Brief: Where does the string "html" appear in the records? Copy each line that holds it.

Dataset entries:
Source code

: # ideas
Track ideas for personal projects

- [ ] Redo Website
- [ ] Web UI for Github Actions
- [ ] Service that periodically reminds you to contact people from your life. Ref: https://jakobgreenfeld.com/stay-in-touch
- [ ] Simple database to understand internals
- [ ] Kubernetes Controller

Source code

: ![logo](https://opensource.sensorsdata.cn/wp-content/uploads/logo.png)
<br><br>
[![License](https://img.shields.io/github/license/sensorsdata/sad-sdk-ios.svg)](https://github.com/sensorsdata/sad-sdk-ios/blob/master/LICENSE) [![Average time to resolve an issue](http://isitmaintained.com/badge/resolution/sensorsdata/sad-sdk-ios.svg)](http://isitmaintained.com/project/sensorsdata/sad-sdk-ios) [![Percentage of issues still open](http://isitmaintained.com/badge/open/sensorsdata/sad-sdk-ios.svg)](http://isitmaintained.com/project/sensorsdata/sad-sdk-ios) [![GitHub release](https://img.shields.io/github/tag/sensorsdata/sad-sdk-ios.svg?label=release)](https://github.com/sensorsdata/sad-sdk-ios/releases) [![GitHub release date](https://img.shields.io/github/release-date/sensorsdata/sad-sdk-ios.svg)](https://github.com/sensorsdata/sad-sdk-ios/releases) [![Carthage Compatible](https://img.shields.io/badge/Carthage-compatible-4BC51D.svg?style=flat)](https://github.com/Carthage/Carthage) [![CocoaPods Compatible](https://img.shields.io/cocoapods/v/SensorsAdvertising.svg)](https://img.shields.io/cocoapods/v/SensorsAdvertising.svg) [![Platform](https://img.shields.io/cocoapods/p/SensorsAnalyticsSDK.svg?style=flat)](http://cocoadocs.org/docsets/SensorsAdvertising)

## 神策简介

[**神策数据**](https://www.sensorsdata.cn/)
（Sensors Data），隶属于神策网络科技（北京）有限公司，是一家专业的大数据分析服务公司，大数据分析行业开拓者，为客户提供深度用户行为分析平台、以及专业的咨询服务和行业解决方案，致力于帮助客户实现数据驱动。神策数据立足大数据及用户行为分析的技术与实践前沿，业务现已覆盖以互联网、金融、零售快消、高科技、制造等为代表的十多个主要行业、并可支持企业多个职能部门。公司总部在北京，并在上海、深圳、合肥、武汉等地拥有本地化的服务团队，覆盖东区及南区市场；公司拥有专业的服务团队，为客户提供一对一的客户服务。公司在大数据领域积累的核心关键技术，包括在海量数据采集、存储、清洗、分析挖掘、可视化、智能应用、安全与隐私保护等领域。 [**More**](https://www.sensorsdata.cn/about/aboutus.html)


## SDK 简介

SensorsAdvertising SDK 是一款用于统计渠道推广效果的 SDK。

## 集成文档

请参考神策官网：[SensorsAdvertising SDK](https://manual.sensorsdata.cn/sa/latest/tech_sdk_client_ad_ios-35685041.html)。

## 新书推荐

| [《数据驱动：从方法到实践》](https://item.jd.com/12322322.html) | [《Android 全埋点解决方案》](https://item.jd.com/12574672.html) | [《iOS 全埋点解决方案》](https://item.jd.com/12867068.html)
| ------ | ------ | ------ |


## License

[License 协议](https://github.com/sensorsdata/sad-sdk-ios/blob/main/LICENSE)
---
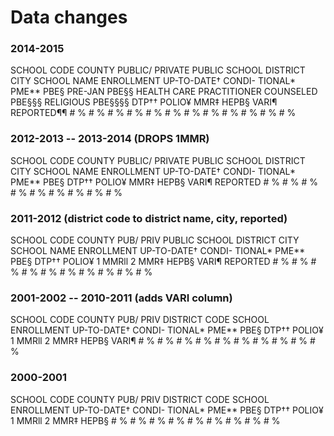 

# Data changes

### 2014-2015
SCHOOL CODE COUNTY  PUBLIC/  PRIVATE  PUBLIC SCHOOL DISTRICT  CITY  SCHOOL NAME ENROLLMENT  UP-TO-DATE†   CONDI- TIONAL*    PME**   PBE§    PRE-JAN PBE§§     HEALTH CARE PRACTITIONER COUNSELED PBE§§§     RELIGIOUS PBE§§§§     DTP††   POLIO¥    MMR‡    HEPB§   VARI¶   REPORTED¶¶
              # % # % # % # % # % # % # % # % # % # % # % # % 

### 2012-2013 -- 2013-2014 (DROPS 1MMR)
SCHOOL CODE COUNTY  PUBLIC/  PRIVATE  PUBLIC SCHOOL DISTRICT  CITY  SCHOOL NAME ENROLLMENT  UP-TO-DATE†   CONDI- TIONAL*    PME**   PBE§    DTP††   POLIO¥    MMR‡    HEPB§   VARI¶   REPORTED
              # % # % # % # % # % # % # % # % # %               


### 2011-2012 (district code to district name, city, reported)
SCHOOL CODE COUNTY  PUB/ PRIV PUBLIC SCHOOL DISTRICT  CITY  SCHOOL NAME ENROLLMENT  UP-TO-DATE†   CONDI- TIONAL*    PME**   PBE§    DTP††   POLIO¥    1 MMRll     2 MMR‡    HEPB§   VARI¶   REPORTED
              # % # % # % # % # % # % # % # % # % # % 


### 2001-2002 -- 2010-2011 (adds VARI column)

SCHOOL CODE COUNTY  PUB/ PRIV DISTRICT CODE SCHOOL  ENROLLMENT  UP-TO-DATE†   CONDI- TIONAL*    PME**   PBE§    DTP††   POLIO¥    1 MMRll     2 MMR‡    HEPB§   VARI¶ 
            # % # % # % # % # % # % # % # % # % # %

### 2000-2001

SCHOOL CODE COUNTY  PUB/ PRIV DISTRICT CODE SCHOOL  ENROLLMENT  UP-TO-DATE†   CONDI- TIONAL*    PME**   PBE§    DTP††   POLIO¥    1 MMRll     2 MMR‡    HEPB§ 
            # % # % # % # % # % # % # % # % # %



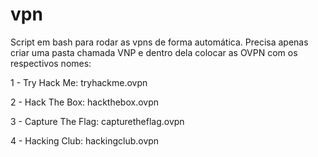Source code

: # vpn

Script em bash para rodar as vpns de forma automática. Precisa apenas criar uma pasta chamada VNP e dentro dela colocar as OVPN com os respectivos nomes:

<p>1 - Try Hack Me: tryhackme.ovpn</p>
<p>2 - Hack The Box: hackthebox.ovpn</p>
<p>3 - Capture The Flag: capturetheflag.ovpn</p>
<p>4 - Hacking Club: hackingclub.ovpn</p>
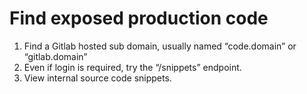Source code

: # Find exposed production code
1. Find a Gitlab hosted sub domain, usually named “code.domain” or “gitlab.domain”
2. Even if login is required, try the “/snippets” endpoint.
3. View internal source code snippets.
---
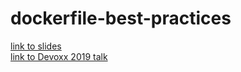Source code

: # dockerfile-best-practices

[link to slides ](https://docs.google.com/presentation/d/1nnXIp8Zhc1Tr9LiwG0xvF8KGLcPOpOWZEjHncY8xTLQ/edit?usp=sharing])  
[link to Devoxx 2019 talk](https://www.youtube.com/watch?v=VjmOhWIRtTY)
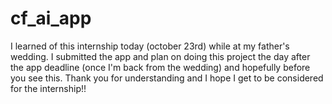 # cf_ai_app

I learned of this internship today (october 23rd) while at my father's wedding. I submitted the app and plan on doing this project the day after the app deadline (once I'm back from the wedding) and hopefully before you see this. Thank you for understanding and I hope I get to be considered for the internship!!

Answer section:
（Sensors Data），隶属于神策网络科技（北京）有限公司，是一家专业的大数据分析服务公司，大数据分析行业开拓者，为客户提供深度用户行为分析平台、以及专业的咨询服务和行业解决方案，致力于帮助客户实现数据驱动。神策数据立足大数据及用户行为分析的技术与实践前沿，业务现已覆盖以互联网、金融、零售快消、高科技、制造等为代表的十多个主要行业、并可支持企业多个职能部门。公司总部在北京，并在上海、深圳、合肥、武汉等地拥有本地化的服务团队，覆盖东区及南区市场；公司拥有专业的服务团队，为客户提供一对一的客户服务。公司在大数据领域积累的核心关键技术，包括在海量数据采集、存储、清洗、分析挖掘、可视化、智能应用、安全与隐私保护等领域。 [**More**](https://www.sensorsdata.cn/about/aboutus.html)
请参考神策官网：[SensorsAdvertising SDK](https://manual.sensorsdata.cn/sa/latest/tech_sdk_client_ad_ios-35685041.html)。
| [《数据驱动：从方法到实践》](https://item.jd.com/12322322.html) | [《Android 全埋点解决方案》](https://item.jd.com/12574672.html) | [《iOS 全埋点解决方案》](https://item.jd.com/12867068.html)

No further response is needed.